United States District Court, D. New Jersey
Jan 24, 2007
Civil No. 05-3798 (AET) (D.N.J. Jan. 24, 2007)

Summary

granting an extension for service where the plaintiff's attempts to serve a corporate defendant were frustrated by the use of an incorrect address on the certificate of incorporation

Summary of this case from Khurana v. Strategic Distribution, Inc.

Opinion

Civil No. 05-3798 (AET).

January 24, 2007


MEMORANDUM AND ORDER


I. Introduction

This matter comes before the Court on (1) Plaintiffs Kristopher Pilone and Brandon Gilpin's Motion to Set Aside Entry of Default and Extend Time for Service of Summons and Complaint, and (2) Defendant Basik Funding Inc.'s Cross Motion for Vacatur and Dismissal. The Court has decided these motions based upon the submissions of both parties and without oral argument pursuant to Fed.R.Civ.P. 78. For reasons stated below, Plaintiffs' motion is granted and Defendant's motion is granted in part and denied in part.

II. Background

On July 29, 2005, Plaintiffs, Pilone and Gilpin, as former loan officers in Defendant's corporation, filed a complaint in this Court alleging Defendant failed to pay them overtime wages. This suit mirrored a virtually identical action against Defendant in the Southern District of New York (the "S.D.N.Y. case"), where the counsel represented Pilone and Gilpin, as well as New York resident plaintiffs. The Judge in that case limited the class of plaintiffs to New York residents only, forcing Plaintiffs Pilone and Gilpin (hereinafter "Plaintiffs") to bring a separate suit here, retaining the same counsel. On August 26, 2005, less than one month after filing the complaint, Plaintiffs attempted to serve process on Defendant by serving "Alexander Kaminski," the registered corporate agent for Defendant as listed on the Certificate of Incorporation ("COI"). Plaintiffs' process server sought out "Alexander Kaminski" at the address listed on the COI, 88 Broad St., but found the building empty. Undeterred, the process server attempted to serve Defendant at 10 Main St., Keyport, New Jersey, which Plaintiffs believed was Defendant's place of business based on information elicited in the S.D.N.Y. case. Returning to the location over and over, each time the process server found a locked building, and no signs of life.

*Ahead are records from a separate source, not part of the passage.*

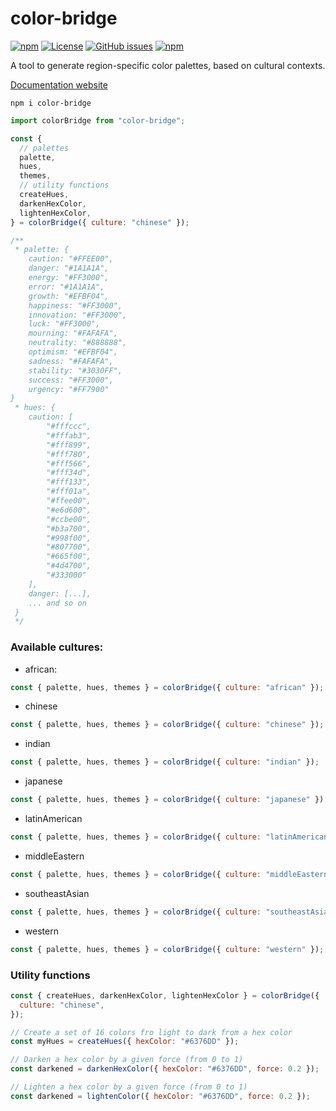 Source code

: # color-bridge

[![npm](https://img.shields.io/npm/v/color-bridge)](https://github.com/graphieros/color-bridge)
[![License](https://img.shields.io/badge/license-MIT-green)](https://github.com/graphieros/color-bridge?tab=MIT-1-ov-file#readme)
[![GitHub issues](https://img.shields.io/github/issues/graphieros/color-bridge)](https://github.com/graphieros/color-bridge/issues)
[![npm](https://img.shields.io/npm/dt/color-bridge)](https://github.com/graphieros/color-bridge)

A tool to generate region-specific color palettes, based on cultural contexts.

[Documentation website](https://color-bridge.graphieros.com/)

```
npm i color-bridge
```

```js
import colorBridge from "color-bridge";

const {
  // palettes
  palette,
  hues,
  themes,
  // utility functions
  createHues,
  darkenHexColor,
  lightenHexColor,
} = colorBridge({ culture: "chinese" });

/**
 * palette: {
    caution: "#FFEE00",
    danger: "#1A1A1A",
    energy: "#FF3000",
    error: "#1A1A1A",
    growth: "#EFBF04",
    happiness: "#FF3000",
    innovation: "#FF3000",
    luck: "#FF3000",
    mourning: "#FAFAFA",
    neutrality: "#888888",
    optimism: "#EFBF04",
    sadness: "#FAFAFA",
    stability: "#3030FF",
    success: "#FF3000",
    urgency: "#FF7900"
}
 * hues: {
    caution: [
        "#fffccc",
        "#fffab3",
        "#fff899",
        "#fff780",
        "#fff566",
        "#fff34d",
        "#fff133",
        "#fff01a",
        "#ffee00",
        "#e6d600",
        "#ccbe00",
        "#b3a700",
        "#998f00",
        "#807700",
        "#665f00",
        "#4d4700",
        "#333000"
    ],
    danger: [...],
    ... and so on
 } 
 */
```

### Available cultures:

- african:

```js
const { palette, hues, themes } = colorBridge({ culture: "african" });
```

- chinese

```js
const { palette, hues, themes } = colorBridge({ culture: "chinese" });
```

- indian

```js
const { palette, hues, themes } = colorBridge({ culture: "indian" });
```

- japanese

```js
const { palette, hues, themes } = colorBridge({ culture: "japanese" });
```

- latinAmerican

```js
const { palette, hues, themes } = colorBridge({ culture: "latinAmerican" });
```

- middleEastern

```js
const { palette, hues, themes } = colorBridge({ culture: "middleEastern" });
```

- southeastAsian

```js
const { palette, hues, themes } = colorBridge({ culture: "southeastAsian" });
```

- western

```js
const { palette, hues, themes } = colorBridge({ culture: "western" });
```

### Utility functions

```js
const { createHues, darkenHexColor, lightenHexColor } = colorBridge({
  culture: "chinese",
});

// Create a set of 16 colors fro light to dark from a hex color
const myHues = createHues({ hexColor: "#6376DD" });

// Darken a hex color by a given force (from 0 to 1)
const darkened = darkenHexColor({ hexColor: "#6376DD", force: 0.2 });

// Lighten a hex color by a given force (from 0 to 1)
const darkened = lightenColor({ hexColor: "#6376DD", force: 0.2 });
```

The address listed on the COI was for both Alexander Kaminski and Defendant's corporate place of business.

Service at Defendant's place of business would have been valid under Federal Rule of Civil Procedure 4(h) if the process server could have found an officer or agent available on the premises.See Fed.R.Civ.P. 4(h)(1) (allowing service upon a corporate defendant by "delivering a copy of the summons and of the complaint to an officer, a managing or general agent, or to any other agent authorized by appointment or law to receive service of process").

Plaintiffs remained vigilant, and their process server hired the Spartan Detective Agency (the "Detectives") to track down "Alexander Kaminski." The Detectives ran a "skip trace" search on "Alexander Kaminski," uncovering an address they believed was the agent's home. The process server arrived at the address and personally served a man named Alexander D. Kaminski.

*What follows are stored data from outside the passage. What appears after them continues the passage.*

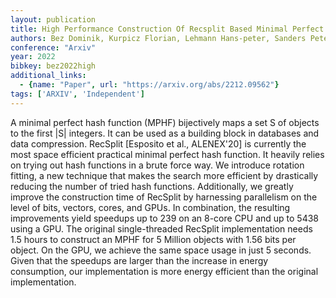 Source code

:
 ```yaml
---
layout: publication
title: High Performance Construction Of Recsplit Based Minimal Perfect Hash Functions
authors: Bez Dominik, Kurpicz Florian, Lehmann Hans-peter, Sanders Peter
conference: "Arxiv"
year: 2022
bibkey: bez2022high
additional_links:
  - {name: "Paper", url: "https://arxiv.org/abs/2212.09562"}
tags: ['ARXIV', 'Independent']
---
```

A minimal perfect hash function (MPHF) bijectively maps a set S of objects to the first \|S\| integers. It can be used as a building block in databases and data compression. RecSplit [Esposito et al., ALENEX'20] is currently the most space efficient practical minimal perfect hash function. It heavily relies on trying out hash functions in a brute force way. We introduce rotation fitting, a new technique that makes the search more efficient by drastically reducing the number of tried hash functions. Additionally, we greatly improve the construction time of RecSplit by harnessing parallelism on the level of bits, vectors, cores, and GPUs. In combination, the resulting improvements yield speedups up to 239 on an 8-core CPU and up to 5438 using a GPU. The original single-threaded RecSplit implementation needs 1.5 hours to construct an MPHF for 5 Million objects with 1.56 bits per object. On the GPU, we achieve the same space usage in just 5 seconds. Given that the speedups are larger than the increase in energy consumption, our implementation is more energy efficient than the original implementation.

A "skip trace" is a generic term for varied private instigation techniques of tracking down missing persons. Some methods include use of public information, last known addresses, Department of Motor Vehicle information, financial information, talking with neighbors, etc. See, e.g., Janelle T. Calhoun, Interstate Child Support Enforcement System: Juggernaut of Bureaucracy, 46 MERLR 921, 954 (1995) (for a brief description of types of skip traces).

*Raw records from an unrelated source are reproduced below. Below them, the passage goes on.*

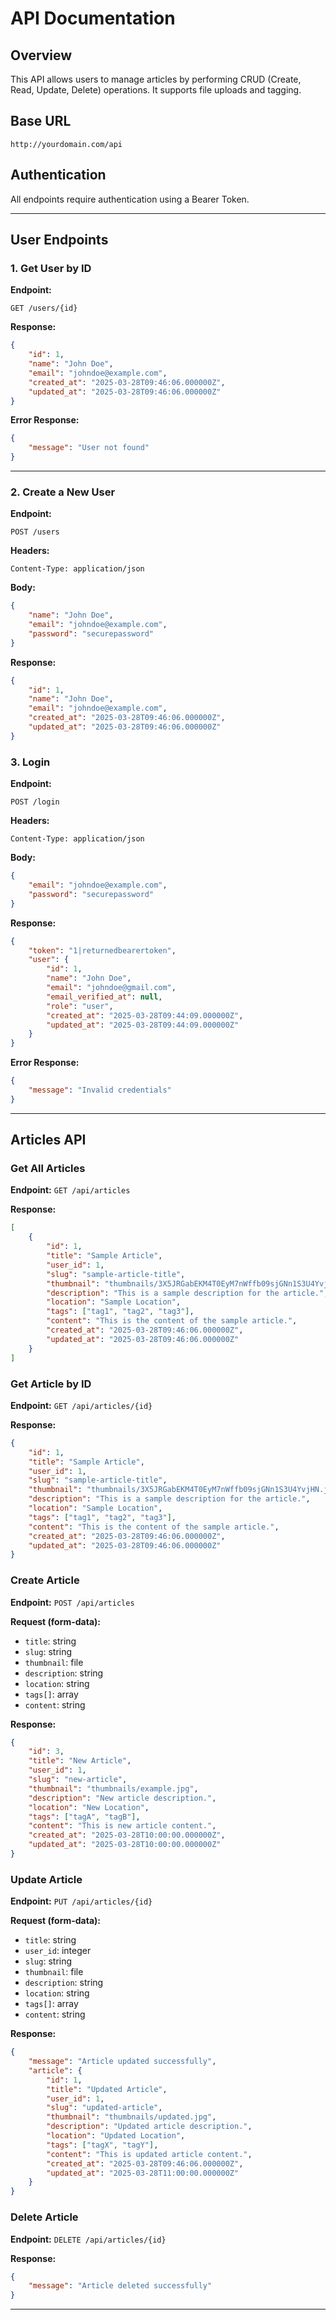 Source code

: # API Documentation

## Overview

This API allows users to manage articles by performing CRUD (Create, Read, Update, Delete) operations. It supports file uploads and tagging.

## Base URL

```
http://yourdomain.com/api
```

## Authentication

All endpoints require authentication using a Bearer Token.

---

## User Endpoints

### 1. Get User by ID

**Endpoint:**

```
GET /users/{id}
```

**Response:**

```json
{
    "id": 1,
    "name": "John Doe",
    "email": "johndoe@example.com",
    "created_at": "2025-03-28T09:46:06.000000Z",
    "updated_at": "2025-03-28T09:46:06.000000Z"
}
```

**Error Response:**

```json
{
    "message": "User not found"
}
```

---

### 2. Create a New User

**Endpoint:**

```
POST /users
```

**Headers:**

```
Content-Type: application/json
```

**Body:**

```json
{
    "name": "John Doe",
    "email": "johndoe@example.com",
    "password": "securepassword"
}
```

**Response:**

```json
{
    "id": 1,
    "name": "John Doe",
    "email": "johndoe@example.com",
    "created_at": "2025-03-28T09:46:06.000000Z",
    "updated_at": "2025-03-28T09:46:06.000000Z"
}
```

### 3. Login

**Endpoint:**

```
POST /login
```

**Headers:**

```
Content-Type: application/json
```

**Body:**

```json
{
    "email": "johndoe@example.com",
    "password": "securepassword"
}
```

**Response:**

```json
{
    "token": "1|returnedbearertoken",
    "user": {
        "id": 1,
        "name": "John Doe",
        "email": "johndoe@gmail.com",
        "email_verified_at": null,
        "role": "user",
        "created_at": "2025-03-28T09:44:09.000000Z",
        "updated_at": "2025-03-28T09:44:09.000000Z"
    }
}
```

**Error Response:**

```json
{
    "message": "Invalid credentials"
}
```

---

## Articles API

### Get All Articles
**Endpoint:** `GET /api/articles`

**Response:**
```json
[
    {
        "id": 1,
        "title": "Sample Article",
        "user_id": 1,
        "slug": "sample-article-title",
        "thumbnail": "thumbnails/3X5JRGabEKM4T0EyM7nWffb09sjGNn1S3U4YvjHN.jpg",
        "description": "This is a sample description for the article.",
        "location": "Sample Location",
        "tags": ["tag1", "tag2", "tag3"],
        "content": "This is the content of the sample article.",
        "created_at": "2025-03-28T09:46:06.000000Z",
        "updated_at": "2025-03-28T09:46:06.000000Z"
    }
]
```

### Get Article by ID
**Endpoint:** `GET /api/articles/{id}`

**Response:**
```json
{
    "id": 1,
    "title": "Sample Article",
    "user_id": 1,
    "slug": "sample-article-title",
    "thumbnail": "thumbnails/3X5JRGabEKM4T0EyM7nWffb09sjGNn1S3U4YvjHN.jpg",
    "description": "This is a sample description for the article.",
    "location": "Sample Location",
    "tags": ["tag1", "tag2", "tag3"],
    "content": "This is the content of the sample article.",
    "created_at": "2025-03-28T09:46:06.000000Z",
    "updated_at": "2025-03-28T09:46:06.000000Z"
}
```

### Create Article
**Endpoint:** `POST /api/articles`

**Request (form-data):**
- `title`: string 
- `slug`: string 
- `thumbnail`: file 
- `description`: string 
- `location`: string 
- `tags[]`: array 
- `content`: string 

**Response:**
```json
{
    "id": 3,
    "title": "New Article",
    "user_id": 1,
    "slug": "new-article",
    "thumbnail": "thumbnails/example.jpg",
    "description": "New article description.",
    "location": "New Location",
    "tags": ["tagA", "tagB"],
    "content": "This is new article content.",
    "created_at": "2025-03-28T10:00:00.000000Z",
    "updated_at": "2025-03-28T10:00:00.000000Z"
}
```

### Update Article
**Endpoint:** `PUT /api/articles/{id}`

**Request (form-data):**
- `title`: string 
- `user_id`: integer 
- `slug`: string 
- `thumbnail`: file 
- `description`: string 
- `location`: string 
- `tags[]`: array 
- `content`: string 

**Response:**
```json
{
    "message": "Article updated successfully",
    "article": {
        "id": 1,
        "title": "Updated Article",
        "user_id": 1,
        "slug": "updated-article",
        "thumbnail": "thumbnails/updated.jpg",
        "description": "Updated article description.",
        "location": "Updated Location",
        "tags": ["tagX", "tagY"],
        "content": "This is updated article content.",
        "created_at": "2025-03-28T09:46:06.000000Z",
        "updated_at": "2025-03-28T11:00:00.000000Z"
    }
}
```

### Delete Article
**Endpoint:** `DELETE /api/articles/{id}`

**Response:**
```json
{
    "message": "Article deleted successfully"
}
```

---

Plaintiffs' service of process remained elusive, as on September 6, 2005, Alexander D. Kaminski wrote Plaintiffs' local counsel stating that he was not affiliated with Defendant. As such, Defendant never submitted an answer to the complaint and on August 7, 2006, Plaintiffs filed a motion with this Court for default against Defendant relying on the service of Alexander D. Kaminiski. Tara Bernstein, Plaintiffs' counsel, attached to their motion her affidavit attesting to serving Alexander D. Kaminski "at the address on file with the State of New Jersey." Nowhere in the affidavit or within the motion is there any mention that Alexander D. Kaminski's denied affiliation with Defendant. Relying upon the affidavit, and the proof of service, the Clerk's Office entered default of Defendant on August 8, 2006.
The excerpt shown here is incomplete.